У госпожи О'Лири от страха округлились глаза, она судорожно глотнула.
– Нет, против этого нету закона, доктор. Совсем нету. А вы, значит, снова попросите меня постирать окровавленную… то есть испачканную одежду?
– В этом не будет никакой необходимости, госпожа О'Лири. – Я грозно придвинулся к ней. – Почему бы вам просто не заняться своими делами?
Она подхватила ведро и швабру.
– Да, конечно, делами. Своими. Мыла я тут, вот. Пойду-ка уложу спать цыплят, может быть, плесну помоев свиньям… подою коров. Вот именно, подою коров. И уж конечно, ничего не сообщу властям, ни за что. Доброй ночи, доктор, скажу я вам… Меня уже нет… Была, да вся вышла…
Напутанная женщина поплелась к черному ходу, путаясь в собственных ногах. Я хихикнул. «А неплохой из меня Крушитель, – подумал я. – Пожалуй, воспользуюсь этим на следующий Хэллоуин – если, конечно, книга принесет успех».
Я поднялся на третий этаж. Заметив, что дверь в комнату приоткрыта, я толкнул ее. Единственными источниками света были две свечи, которые убийца держал перед собой. Тусклый свет делал его более похожим не на меня, а на негатив моей фотографии.
– Не хотите ли войти? – любезно предложил он голосом, не похожим на мой. Когда я вошел, убийца протянул мне свечу.
– Забавно, – пробормотал я.
– Да уж, не правда ли? – подхватил он.
– У вас мои не совсем симметричные глаза, мой нездоровый цвет лица, мой вечно текущий нос и даже тот же шрам, который остался у меня, после того как я угодил головой в шлифовальный станок.
– Будьте как дома.
Я посветил по сторонам и заметил, что стены оклеены вырезками из газет. Статьи о Джеке Крушителе и его убийственных деяниях соседствовали с будоражащими заголовками вроде: «Бездомный заколол троих на Бродвее», «Взрыв пожарной машины, дюжина трупов», «Муж убивает жену», «Малыш убивает няню», «Собака расстреливает кота», «Кот убивает мышь», «Мышь убивает сыр», «Сыр убивает себя сам».
Одна стена была отведена под нелепые конспирологические теории убийства Линкольна, в одной из которых, к примеру, говорилось, что второй вооруженный злодей, переодевшись дирижером, стрелял из оркестровой ямы. Привлекшая мое внимание заметка в нижнем углу почти у самого пола гласила: «Джон Уэйн Гэйси обвиняется в нескольких убийствах».
– Это лишь одно из дел, заинтересовавших меня, – любезно пояснил Крушитель. – Есть и другие.
Он поднес горящую свечу поближе к стене, и я потрясенно уставился на вырезки из газет, где сообщалось про убийцу с Зеленой Реки, Зодиакального убийцу, Бостонского душителя, Чарльза Мэнсона, Сына Сэма и Теда Банди.

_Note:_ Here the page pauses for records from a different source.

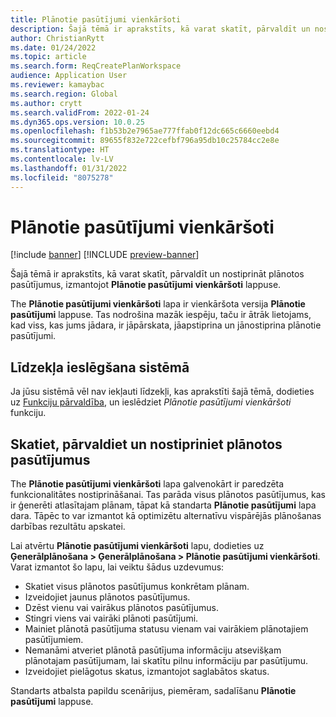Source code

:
 ```yaml
---
title: Plānotie pasūtījumi vienkāršoti
description: Šajā tēmā ir aprakstīts, kā varat skatīt, pārvaldīt un nostiprināt plānotos pasūtījumus, izmantojot lapu Plānoto pasūtījumu vienkāršošana.
author: ChristianRytt
ms.date: 01/24/2022
ms.topic: article
ms.search.form: ReqCreatePlanWorkspace
audience: Application User
ms.reviewer: kamaybac
ms.search.region: Global
ms.author: crytt
ms.search.validFrom: 2022-01-24
ms.dyn365.ops.version: 10.0.25
ms.openlocfilehash: f1b53b2e7965ae777ffab0f12dc665c6660eebd4
ms.sourcegitcommit: 89655f832e722cefbf796a95db10c25784cc2e8e
ms.translationtype: HT
ms.contentlocale: lv-LV
ms.lasthandoff: 01/31/2022
ms.locfileid: "8075278"
---
```

# <a name="planned-orders-simplified"></a>Plānotie pasūtījumi vienkāršoti

[!include [banner](../../includes/banner.md)]
[!INCLUDE [preview-banner](../../includes/preview-banner.md)]
<!-- preview until 10.0.25 GA -->

Šajā tēmā ir aprakstīts, kā varat skatīt, pārvaldīt un nostiprināt plānotos pasūtījumus, izmantojot **Plānotie pasūtījumi vienkāršoti** lappuse.

The **Plānotie pasūtījumi vienkāršoti** lapa ir vienkāršota versija **Plānotie pasūtījumi** lappuse. Tas nodrošina mazāk iespēju, taču ir ātrāk lietojams, kad viss, kas jums jādara, ir jāpārskata, jāapstiprina un jānostiprina plānotie pasūtījumi.

## <a name="turn-on-this-feature-for-your-system"></a>Līdzekļa ieslēgšana sistēmā

Ja jūsu sistēmā vēl nav iekļauti līdzekļi, kas aprakstīti šajā tēmā, dodieties uz [Funkciju pārvaldība](../../../fin-ops-core/fin-ops/get-started/feature-management/feature-management-overview.md), un ieslēdziet *Plānotie pasūtījumi vienkāršoti* funkciju.

## <a name="view-manage-and-firm-planned-orders"></a>Skatiet, pārvaldiet un nostipriniet plānotos pasūtījumus

The **Plānotie pasūtījumi vienkāršoti** lapa galvenokārt ir paredzēta funkcionalitātes nostiprināšanai. Tas parāda visus plānotos pasūtījumus, kas ir ģenerēti atlasītajam plānam, tāpat kā standarta **Plānotie pasūtījumi** lapa dara. Tāpēc to var izmantot kā optimizētu alternatīvu vispārējās plānošanas darbības rezultātu apskatei.

Lai atvērtu **Plānotie pasūtījumi vienkāršoti** lapu, dodieties uz **Ģenerālplānošana \> Ģenerālplānošana \> Plānotie pasūtījumi vienkāršoti**. Varat izmantot šo lapu, lai veiktu šādus uzdevumus:

- Skatiet visus plānotos pasūtījumus konkrētam plānam.
- Izveidojiet jaunus plānotos pasūtījumus.
- Dzēst vienu vai vairākus plānotos pasūtījumus.
- Stingri viens vai vairāki plānoti pasūtījumi.
- Mainiet plānotā pasūtījuma statusu vienam vai vairākiem plānotajiem pasūtījumiem.
- Nemanāmi atveriet plānotā pasūtījuma informāciju atsevišķam plānotajam pasūtījumam, lai skatītu pilnu informāciju par pasūtījumu.
- Izveidojiet pielāgotus skatus, izmantojot saglabātos skatus.

Standarts atbalsta papildu scenārijus, piemēram, sadalīšanu **Plānotie pasūtījumi** lappuse.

– Что-то я не понимаю… – пробормотал я.
– В самом деле? Это мое домашнее задание. Не хотите ли чашечку чаю?
– А нет ли чего покрепче? – спросил я, чувствуя, что для продолжения разговора мне нужно подкрепиться. (Вам тоже, возможно, потребуется подкрепиться, чтобы дочитать эту главу.)
– После успеха, которое имело первое убийство, они прислали мне корзину водки «Скай» и целый набор сыров и крекеров, – сказал он. – Я понял, что водка «Скай» – единственное спиртное, от которого у меня наутро нет похмелья. Да, эти задаваки из девятнадцатого века такого еще не научились производить.

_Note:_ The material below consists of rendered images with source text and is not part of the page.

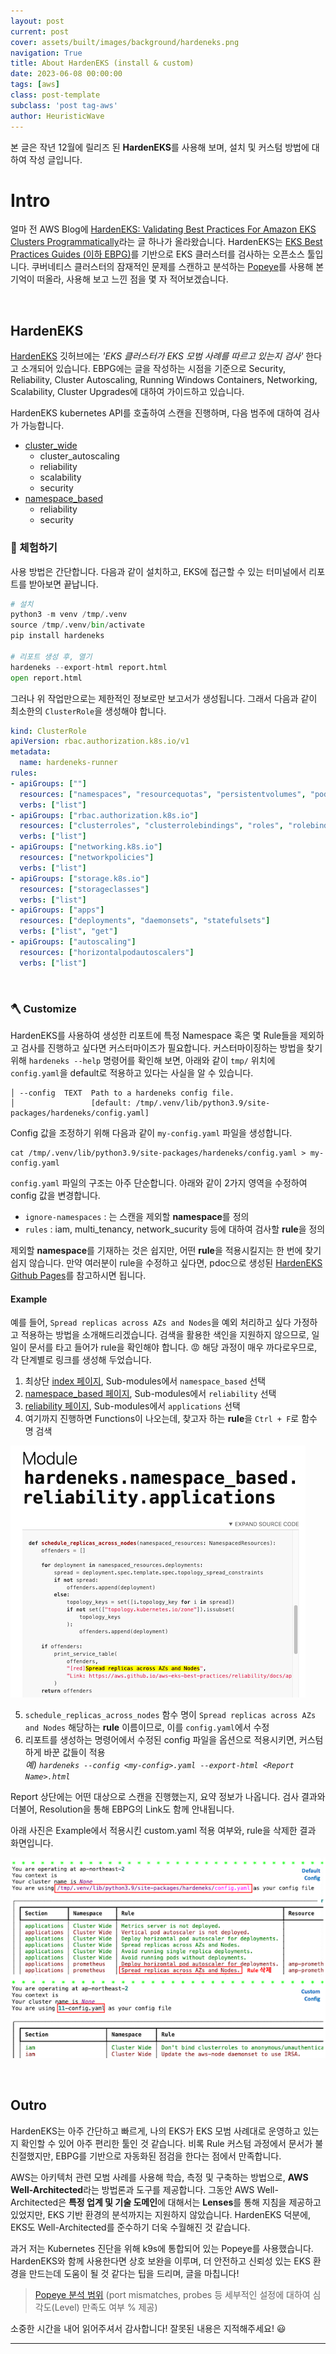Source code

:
 ```yaml
---
layout: post
current: post
cover: assets/built/images/background/hardeneks.png
navigation: True
title: About HardenEKS (install & custom)
date: 2023-06-08 00:00:00
tags: [aws]
class: post-template
subclass: 'post tag-aws'
author: HeuristicWave
---
```

본 글은 작년 12월에 릴리즈 된 **HardenEKS**를 사용해 보며, 설치 및 커스텀 방법에 대하여 작성 글입니다.

# Intro

얼마 전 AWS Blog에 [HardenEKS: Validating Best Practices For Amazon EKS Clusters Programmatically](https://aws.amazon.com/ko/blogs/containers/hardeneks-validating-best-practices-for-amazon-eks-clusters-programmatically/ )라는 글 하나가 올라왔습니다.
HardenEKS는 [EKS Best Practices Guides (이하 EBPG)](https://aws.github.io/aws-eks-best-practices/ )를 기반으로 EKS 클러스터를 검사하는 오픈소스 툴입니다. 
쿠버네티스 클러스터의 잠재적인 문제를 스캔하고 분석하는 [Popeye](https://github.com/derailed/popeye )를 사용해 본 기억이 떠올라, 사용해 보고 느낀 점을 몇 자 적어보겠습니다.

<br>

## HardenEKS

[HardenEKS](https://github.com/aws-samples/hardeneks) 깃허브에는 *'EKS 클러스터가 EKS 모범 사례를 따르고 있는지 검사'* 한다고 소개되어 있습니다.
EBPG에는 글을 작성하는 시점을 기준으로 Security, Reliability, Cluster Autoscaling, Running Windows Containers, Networking, Scalability, Cluster Upgrades에 대하여 가이드하고 있습니다.

HardenEKS kubernetes API를 호출하여 스캔을 진행하며, 다음 범주에 대하여 검사가 가능합니다. 

- [cluster_wide](https://github.com/aws-samples/hardeneks/tree/main/hardeneks/cluster_wide)
    - cluster_autoscaling
    - reliability
    - scalability
    - security
- [namespace_based](https://github.com/aws-samples/hardeneks/tree/main/hardeneks/namespace_based)
    - reliability
    - security

### 👀 체험하기

사용 방법은 간단합니다. 다음과 같이 설치하고, EKS에 접근할 수 있는 터미널에서 리포트를 받아보면 끝납니다.

```python
# 설치
python3 -m venv /tmp/.venv
source /tmp/.venv/bin/activate
pip install hardeneks

# 리포트 생성 후, 열기
hardeneks --export-html report.html
open report.html
```

그러나 위 작업만으로는 제한적인 정보로만 보고서가 생성됩니다. 그래서 다음과 같이 최소한의 `ClusterRole`을 생성해야 합니다.

```yaml
kind: ClusterRole
apiVersion: rbac.authorization.k8s.io/v1
metadata:
  name: hardeneks-runner
rules:
- apiGroups: [""]
  resources: ["namespaces", "resourcequotas", "persistentvolumes", "pods", "services"]
  verbs: ["list"]
- apiGroups: ["rbac.authorization.k8s.io"]
  resources: ["clusterroles", "clusterrolebindings", "roles", "rolebindings"]
  verbs: ["list"]
- apiGroups: ["networking.k8s.io"]
  resources: ["networkpolicies"]
  verbs: ["list"]
- apiGroups: ["storage.k8s.io"]
  resources: ["storageclasses"]
  verbs: ["list"]
- apiGroups: ["apps"]
  resources: ["deployments", "daemonsets", "statefulsets"]
  verbs: ["list", "get"]
- apiGroups: ["autoscaling"]
  resources: ["horizontalpodautoscalers"]
  verbs: ["list"]
```

<br>

### 🪓 Customize

HardenEKS를 사용하여 생성한 리포트에 특정 Namespace 혹은 몇 Rule들을 제외하고 검사를 진행하고 싶다면 커스터마이즈가 필요합니다. 
커스터마이징하는 방법을 찾기 위해 `hardeneks --help` 명령어를 확인해 보면, 아래와 같이 `tmp/` 위치에 `config.yaml`을 default로 적용하고 있다는 사실을 알 수 있습니다.

```shell
│ --config  TEXT  Path to a hardeneks config file.
│                 [default: /tmp/.venv/lib/python3.9/site-packages/hardeneks/config.yaml]
```

Config 값을 조정하기 위해 다음과 같이 `my-config.yaml` 파일을 생성합니다.

```shell
cat /tmp/.venv/lib/python3.9/site-packages/hardeneks/config.yaml > my-config.yaml
```

`config.yaml` 파일의 구조는 아주 단순합니다. 아래와 같이 2가지 영역을 수정하여 config 값을 변경합니다.

- `ignore-namespaces` : 는 스캔을 제외할 **namespace**를 정의
- `rules` : iam, multi_tenancy, network_sucurity 등에 대하여 검사할 **rule**을 정의

제외할 **namespace**를 기재하는 것은 쉽지만, 어떤 **rule**을 적용시킬지는 한 번에 찾기 쉽지 않습니다. 
만약 여러분이 rule을 수정하고 싶다면, pdoc으로 생성된 [HardenEKS Github Pages](https://aws-samples.github.io/hardeneks/ )를 참고하시면 됩니다.

#### Example

예를 들어, `Spread replicas across AZs and Nodes`을 예외 처리하고 싶다 가정하고 적용하는 방법을 소개해드리겠습니다.
검색을 활용한 색인을 지원하지 않으므로, 일일이 문서를 타고 들어가 rule을 확인해야 합니다. 😡 해당 과정이 매우 까다로우므로, 각 단계별로 링크를 생성해 두었습니다.

1. 최상단 [index 페이지](https://aws-samples.github.io/hardeneks/index.html), Sub-modules에서 `namespace_based` 선택
2. [namespace_based 페이지](https://aws-samples.github.io/hardeneks/namespace_based/index.html),  Sub-modules에서 `reliability` 선택
3. [reliability 페이지](https://aws-samples.github.io/hardeneks/namespace_based/reliability/index.html), Sub-modules에서 `applications` 선택
4. 여기까지 진행하면 Functions이 나오는데, 찾고자 하는 **rule**을 `Ctrl + F`로 함수 명 검색

![hardeneks-rule](../../assets/built/images/post/aws/rule.png)

5. `schedule_replicas_across_nodes` 함수 명이 `Spread replicas across AZs and Nodes` 해당하는 **rule** 이름이므로,
   이를 `config.yaml`에서 수정
6. 리포트를 생성하는 명령어에서 수정된 config 파일을 옵션으로 적용시키면, 커스텀 하게 바꾼 값들이 적용 <br>
   *예) `hardeneks --config <my-config>.yaml --export-html <Report Name>.html`*

Report 상단에는 어떤 대상으로 스캔을 진행했는지, 요약 정보가 나옵니다. 검사 결과와 더불어, Resolution을 통해 EBPG의 Link도 함께 안내됩니다.

아래 사진은 Example에서 적용시킨 custom.yaml 적용 여부와, rule을 삭제한 결과 화면입니다. 

![result.png](../../assets/built/images/post/aws/result.png)

<br>

## Outro

HardenEKS는 아주 간단하고 빠르게, 나의 EKS가 EKS 모범 사례대로 운영하고 있는지 확인할 수 있어 아주 편리한 툴인 것 같습니다.
비록 Rule 커스텀 과정에서 문서가 불친절했지만, EBPG를 기반으로 자동화된 점검을 한다는 점에서 만족합니다.

AWS는 아키텍처 관련 모범 사례를 사용해 학습, 측정 및 구축하는 방법으로, **AWS Well-Architected**라는 방법론과 도구를 제공합니다.
그동안 AWS Well-Architected은 **특정 업계 및 기술 도메인**에 대해서는 **Lenses**를 통해 지침을 제공하고 있었지만,
EKS 기반 환경의 분석까지는 지원하지 않았습니다. HardenEKS 덕분에, EKS도 Well-Architected를 준수하기 더욱 수월해진 것 같습니다.

과거 저는 Kubernetes 진단을 위해 k9s에 통합되어 있는 Popeye를 사용했습니다. HardenEKS와 함께 사용한다면 상호 보완을 이루며, 
더 안전하고 신뢰성 있는 EKS 환경을 만드는데 도움이 될 것 같다는 팁을 드리며, 글을 마칩니다!

> [Popeye 분석 범위](https://github.com/derailed/popeye#sanitizers) (port mismatches, probes 등 세부적인 설정에 대하여 심각도(Level)  만족도 여부 % 제공) 

소중한 시간을 내어 읽어주셔서 감사합니다! 잘못된 내용은 지적해주세요! 😃

---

– Я тоже. В смысле, «Скай» и моя любимая водка.
– Ну что ж, вряд ли это можно счесть совпадением. – Убийца налил нам по рюмке и сел в кресло. – Пожалуйста, присаживайтесь.
Я уселся на его кровать.
– За будущее! – предложил он. Мы залпом выпили и снова наполнили рюмки.

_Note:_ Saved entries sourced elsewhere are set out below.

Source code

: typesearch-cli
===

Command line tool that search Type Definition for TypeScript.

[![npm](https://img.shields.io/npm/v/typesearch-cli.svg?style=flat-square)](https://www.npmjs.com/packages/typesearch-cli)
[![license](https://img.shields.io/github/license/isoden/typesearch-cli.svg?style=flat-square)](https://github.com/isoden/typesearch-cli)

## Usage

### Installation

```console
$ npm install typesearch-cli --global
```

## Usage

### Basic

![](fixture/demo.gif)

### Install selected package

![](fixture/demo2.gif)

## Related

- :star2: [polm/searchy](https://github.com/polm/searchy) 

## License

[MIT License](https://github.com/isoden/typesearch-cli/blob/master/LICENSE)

– «Они прислали»? Кто это «они»?
– Ряженые, разумеется. Очаровательные люди… Я не слишком хорошо знаком с ними, кроме их Великого Пубы.
– Твида?
– Босса… Моего босса.
– Ты знаешь, этот сорт водки и эти газетные вырезки… они все из будущего, – заметил я. – Так ты – это Я из будущего?
Каким-то образом я осознавал, что это не так, поскольку был совершенно уверен, что я и есть Я из будущего, но, мне кажется, я просто пытался мысленно применить теорию параллельных вселенных, ну там, «Стар Трек» и все такое.
– Нет, это ты из будущего. А я из своего времени. Освежим? – И он снова налил.
– Так, быстро – где я родился? – придирчиво спросил я.
– В Нью-Йорке.
– Когда?
– В тысяча девятьсот шестидесятом.
– Где учился?
– В Академии Адама для конкретно мелкоголовых.
– Прорвался на сцену в качестве кого?
– В качестве милого, но болтливого Шестого Жеребца в «Эквусе».
– Женат?
– Разведен.
– Почему?
– По причинам… интимного характера.
– А точнее?
– Секс.
– Ты просто ублюдок! Почему?
– Твоей жене не нравилось, что приходилось связывать тебя и завязывать тебе глаза каждый раз, когда вы занимались любовью.
– Дважды ублюдок! Почему?
– Потому что она работала в «Международной Амнистии» и считала подобную практику конфликтом интересов.
– Откуда, чертпобери, ты все это знаешь?! – заорал я.
Мы опустошили рюмки и снова налили.
– Потому что я – это ты девятнадцатого века. Не спрашивай, как такое получается, я и сам не въезжаю. Но давай выпьем! Это же просто с ума сойти! – Мы осушили наше зелье и вновь наполнили посуду.
– Ты мог отказаться! – заявил я.
– Ага, как и ты! – ответил он.
– Ну ты сказанул! – И мы оба рассмеялись.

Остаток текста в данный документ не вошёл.